Pre-draft measurables
| Height | Weight | Arm length | Hand span | 40-yard dash | 10-yard split | 20-yard split | 20-yard shuttle | Three-cone drill | Vertical jump | Broad jump | Bench press |
| 6 ft 3 in (1.91 m) | 234 lb (106 kg) | 30+5⁄8 in (0.78 m) | 9+1⁄2 in (0.24 m) | 4.81 s | 1.64 s | 2.76 s | 4.32 s | 7.41 s | 33.0 in (0.84 m) | 9 ft 7 in (2.92 m) | 16 reps |
All values from Pro Day

===Carolina Panthers===
Kunaszyk signed with the Carolina Panthers as an undrafted free agent on April 27, 2019. He made his NFL debut on September 12, against the Tampa Bay Buccaneers, playing 15 snaps on special teams. Kunaszyk played in nine games, recording seven tackles. Kunaszyk was waived by the Panthers on September 5, 2020.

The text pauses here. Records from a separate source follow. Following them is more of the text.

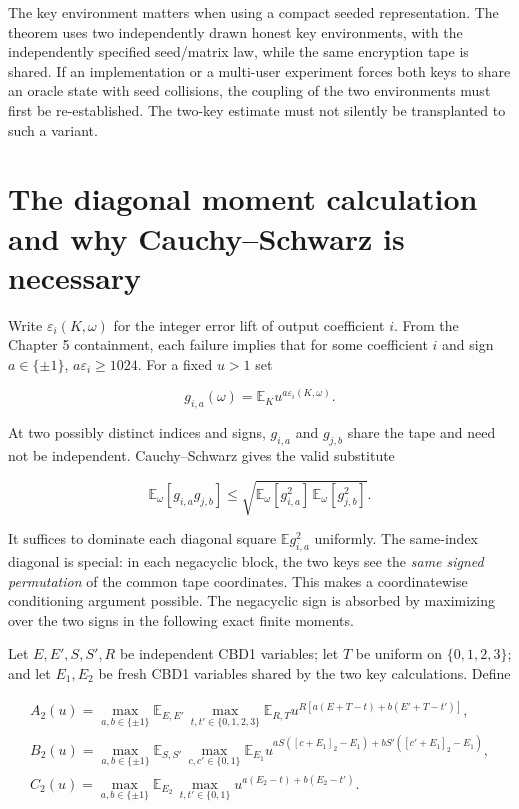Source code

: \documentclass[
  11pt,
  a4paper,
  oneside]{report}
\begin{document}
The key environment matters when using a compact seeded representation.
The theorem uses two independently drawn honest key environments, with
the independently specified seed/matrix law, while the same encryption
tape is shared. If an implementation or a multi-user experiment forces
both keys to share an oracle state with seed collisions, the coupling of
the two environments must first be re-established. The two-key estimate
must not silently be transplanted to such a variant.

\section{The diagonal moment calculation and why Cauchy--Schwarz is
necessary}\label{the-diagonal-moment-calculation-and-why-cauchyschwarz-is-necessary}

Write \(\varepsilon_i(K,\omega)\) for the integer error lift of output
coefficient \(i\). From the Chapter 5 containment, each failure implies
that for some coefficient \(i\) and sign \(a\in\{\pm1\}\),
\(a\varepsilon_i\ge1024\). For a fixed \(u>1\) set

\[
g_{i,a}(\omega)=\mathbb E_K u^{a\varepsilon_i(K,\omega)}.
\]

At two possibly distinct indices and signs, \(g_{i,a}\) and \(g_{j,b}\)
share the tape and need not be independent. Cauchy--Schwarz gives the
valid substitute

\[
\mathbb E_\omega[g_{i,a}g_{j,b}]
\le
\sqrt{\mathbb E_\omega[g_{i,a}^2]\,\mathbb E_\omega[g_{j,b}^2]}.
\]

It suffices to dominate each diagonal square \(\mathbb E g_{i,a}^2\)
uniformly. The same-index diagonal is special: in each negacyclic block,
the two keys see the \emph{same signed permutation} of the common tape
coordinates. This makes a coordinatewise conditioning argument possible.
The negacyclic sign is absorbed by maximizing over the two signs in the
following exact finite moments.

Let \(E,E',S,S',R\) be independent CBD1 variables; let \(T\) be uniform
on \(\{0,1,2,3\}\); and let \(E_1,E_2\) be fresh CBD1 variables shared
by the two key calculations. Define

\[
\begin{aligned}
A_2(u)=\max_{a,b\in\{\pm1\}}\mathbb E_{E,E'}\,
\max_{t,t'\in\{0,1,2,3\}}
\mathbb E_{R,T}
 u^{R[a(E+T-t)+b(E'+T-t')]},\\
B_2(u)=\max_{a,b\in\{\pm1\}}\mathbb E_{S,S'}\,
\max_{c,c'\in\{0,1\}}
\mathbb E_{E_1}
 u^{aS([c+E_1]_2-E_1)+bS'([c'+E_1]_2-E_1)},\\
C_2(u)=\max_{a,b\in\{\pm1\}}
\mathbb E_{E_2}\,
\max_{t,t'\in\{0,1\}}
 u^{a(E_2-t)+b(E_2-t')}.
\end{aligned}
\]
\end{document}
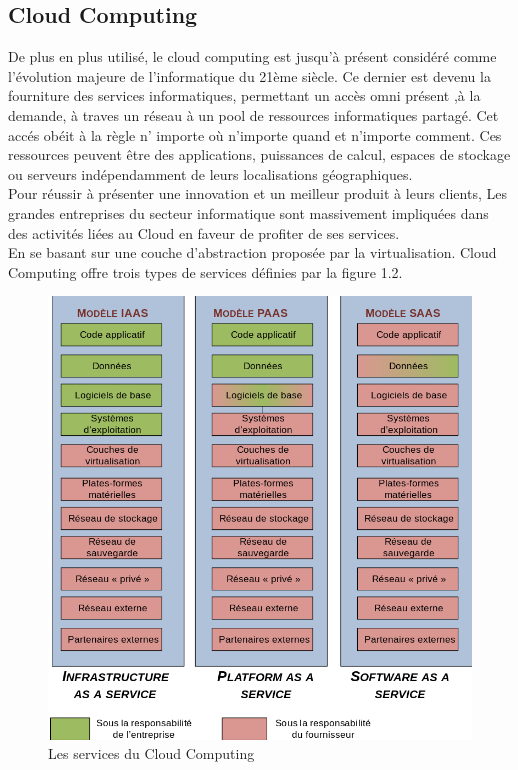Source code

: \subsection{Cloud Computing}
De  plus  en  plus  utilisé,  le  cloud  computing  est  jusqu'à  présent  considéré  comme  l'évolution  majeure  de  l'informatique  du  21ème  siècle.  Ce  dernier  est  devenu  la  fourniture  des 
services  informatiques,  permettant  un  accès  omni présent ,à  la  demande, à traves un réseau   
à  un  pool  de  ressources  informatiques partagé. Cet accés obéit à la règle n' importe où n'importe quand et n'importe comment. 
 Ces ressources peuvent être des applications,  puissances de calcul, espaces de stockage  ou serveurs indépendamment de leurs localisations géographiques.\\
Pour réussir à présenter une innovation et un meilleur produit à leurs clients, Les grandes entreprises du  secteur informatique sont massivement impliquées dans des activités liées au Cloud en faveur de profiter de ses services. \\
En se basant sur une couche d'abstraction  proposée par la virtualisation. Cloud Computing offre trois types de services définies par la figure 1.2. 
\begin{figure}[ht]
	\centering
	\includegraphics[scale=0.7]{servicesCloud.jpg}
	\caption{Les services du Cloud Computing}
	\label{Les services du Cloud Computing}
\end{figure}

===Washington Football Team===
Kunaszyk signed with the practice squad of the Washington Football Team on September 26, 2020. He was elevated to the active roster on November 14 and 21 for the team's weeks 10 and 11 games against the Detroit Lions and Cincinnati Bengals, and reverted to the practice squad after each game. Kunaszyk was signed to the active roster on November 25.

Kunaszyk was released by the Football Team on August 31, 2021, and re-signed to the practice squad the following day. Kunaszyk signed with the active roster on October 5. On January 8, 2022, Kunaszyk was placed on the COVID-19 reserve list and was officially ruled out of the team's season finale. On May 16, Kunaszyk was released by Washington.

===Cleveland Browns===
On August 9, 2022, Kunaszyk signed with the Cleveland Browns. He was released on September 5, and re-signed to the Browns' practice squad the following day. Kunaszyk was promoted to the active roster on September 21. He played in 15 games with two starts, recording a career-high 22 tackles.

On February 14, 2023, Kunaszyk was released by the Browns. He was re-signed on March 20. Kunaszyk was placed on injured reserve on August 31. He was activated on November 25.

===Minnesota Vikings===
On August 13, 2024, Kunaszyk signed with the Minnesota Vikings. He was placed on injured reserve on August 27. Kunaszyk was released by the Vikings on December 17.